Many men and women have claimed
that my wild tongue is intimidating and “unattractive,” but underneath what
they are saying is the acknowledgement that I can be articulate. I am strong,
independent, and verbal about issues affecting women and I will never give in
to intimidation by men and counterproductive strategies by women. If we want to
destroy the walls that separate us, then we must stand strong and continue to
bring to light the issues that have been pushed aside and ignored by
politicians for decades.
“We know how to
survive. When other races have given up their tongue, we’ve kept ours. We know
what it is to live under the hammer blow of the dominant norteamericano
culture. But more than we count the blows, we count the days the weeks the
years the centuries the eons until the white laws and commerce and customs will
rot in the deserts they’ve created, lie bleached…Chicanos will walk by the
crumbling ashes as we go about our business. Stubborn, preserving, impenetrable
as stone, yet possessing a malleability that renders us unbreakable. We…will
remain” (Anzaldua pg. 85)
Despite the various
negative connotations of the word feminist,
I will never stop identifying as one.
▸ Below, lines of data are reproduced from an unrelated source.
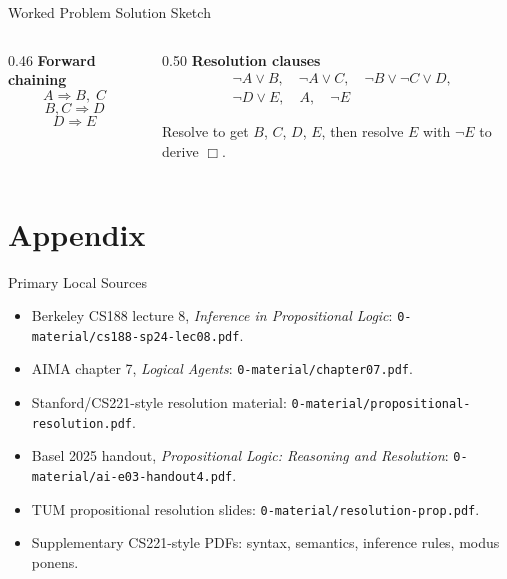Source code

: \documentclass[aspectratio=169,11pt]{beamer}
\newcommand{\minihead}[1]{\textbf{\color{unswblue}#1}}
\begin{document}
\begin{frame}{Worked Problem Solution Sketch}
  \begin{columns}[T,onlytextwidth]
    \begin{column}{0.46\textwidth}
      \minihead{Forward chaining}
      \[
        A \Rightarrow B,\; C
      \]
      \[
        B,C \Rightarrow D
      \]
      \[
        D \Rightarrow E
      \]
    \end{column}
    \begin{column}{0.50\textwidth}
      \minihead{Resolution clauses}
      \[
      \begin{aligned}
        &\neg A \lor B,\quad \neg A \lor C,\quad \neg B \lor \neg C \lor D,\\
        &\neg D \lor E,\quad A,\quad \neg E
      \end{aligned}
      \]

      Resolve to get $B$, $C$, $D$, $E$, then resolve $E$ with $\neg E$ to derive $\Box$.
    \end{column}
  \end{columns}
\end{frame}

\appendix
\section{Appendix}

\begin{frame}{Primary Local Sources}
  \small
  \begin{itemize}
    \item Berkeley CS188 lecture 8, \textit{Inference in Propositional Logic}: \texttt{0-material/cs188-sp24-lec08.pdf}.
    \item AIMA chapter 7, \textit{Logical Agents}: \texttt{0-material/chapter07.pdf}.
    \item Stanford/CS221-style resolution material: \texttt{0-material/propositional-resolution.pdf}.
    \item Basel 2025 handout, \textit{Propositional Logic: Reasoning and Resolution}: \texttt{0-material/ai-e03-handout4.pdf}.
    \item TUM propositional resolution slides: \texttt{0-material/resolution-prop.pdf}.
    \item Supplementary CS221-style PDFs: syntax, semantics, inference rules, modus ponens.
  \end{itemize}
\end{frame}
\end{document}
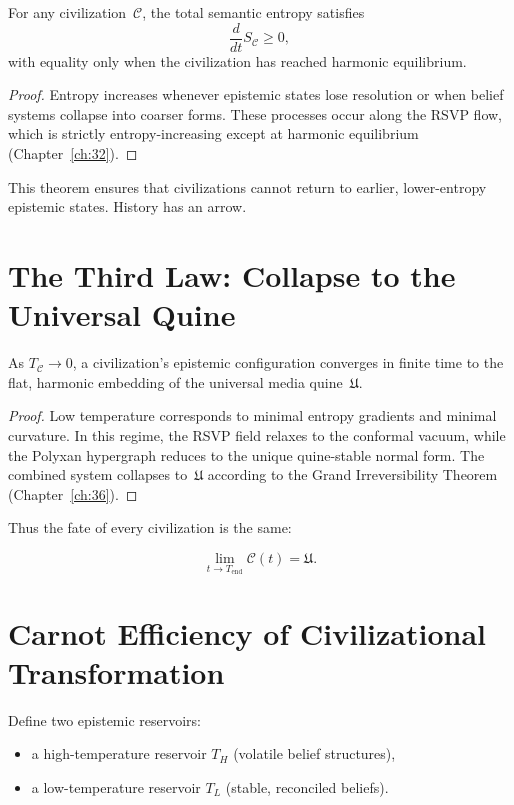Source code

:\begin{theorem}
For any civilization~$\mathcal{C}$, the total semantic entropy satisfies
\[
\frac{d}{dt} S_{\mathcal{C}} \ge 0,
\]
with equality only when the civilization has reached harmonic equilibrium.
\end{theorem}

\begin{proof}
Entropy increases whenever epistemic states lose resolution or when
belief systems collapse into coarser forms.  
These processes occur along the RSVP flow, which is strictly
entropy-increasing except at harmonic equilibrium (Chapter~\ref{ch:32}).
\end{proof}

This theorem ensures that civilizations cannot return to earlier,
lower-entropy epistemic states.  
History has an arrow.

\section{The Third Law: Collapse to the Universal Quine}

\begin{theorem}
As $T_{\mathcal{C}} \to 0$, a civilization’s epistemic configuration
converges in finite time to the flat, harmonic embedding of the
universal media quine~$\mathfrak{U}$.
\end{theorem}

\begin{proof}
Low temperature corresponds to minimal entropy gradients and minimal
curvature.  
In this regime, the RSVP field relaxes to the conformal vacuum, while
the Polyxan hypergraph reduces to the unique quine-stable normal form.
The combined system collapses to~$\mathfrak{U}$ according to the Grand
Irreversibility Theorem (Chapter~\ref{ch:36}).
\end{proof}

Thus the fate of every civilization is the same:

\[
\lim_{t\to T_{\mathrm{end}}} \mathcal{C}(t)
  = \mathfrak{U}.
\]

\section{Carnot Efficiency of Civilizational Transformation}

Define two epistemic reservoirs:

\begin{itemize}
\item a high-temperature reservoir $T_H$ (volatile belief structures),  
\item a low-temperature reservoir $T_L$ (stable, reconciled beliefs).
\end{itemize}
Although it takes many hits, feminism is
actually an indication of progress. In Susan Faludi’s Backlash: The Undeclared War Against American Women, she states, “In
national surveys 75 to 95 percent of women credit the feminist campaign with
improving their lives, and a similar proportion say that the women's movement
should keep pushing for change” (Faludi Par. 23). If
women are benefiting from the feminist movement, why stop?
Works Cited
Anzaldua,
Gloria. “How to Tame a Wild Tongue.” Borderlands/La
Frontera: The New Mestiza.
"Letter
from a Birmingham Jail [King, Jr.]." Letter from a Birmingham Jail
[King, Jr.]. Web. 28
March 2016.
Small,
Jennifer. Text message to author. 8 November 2016.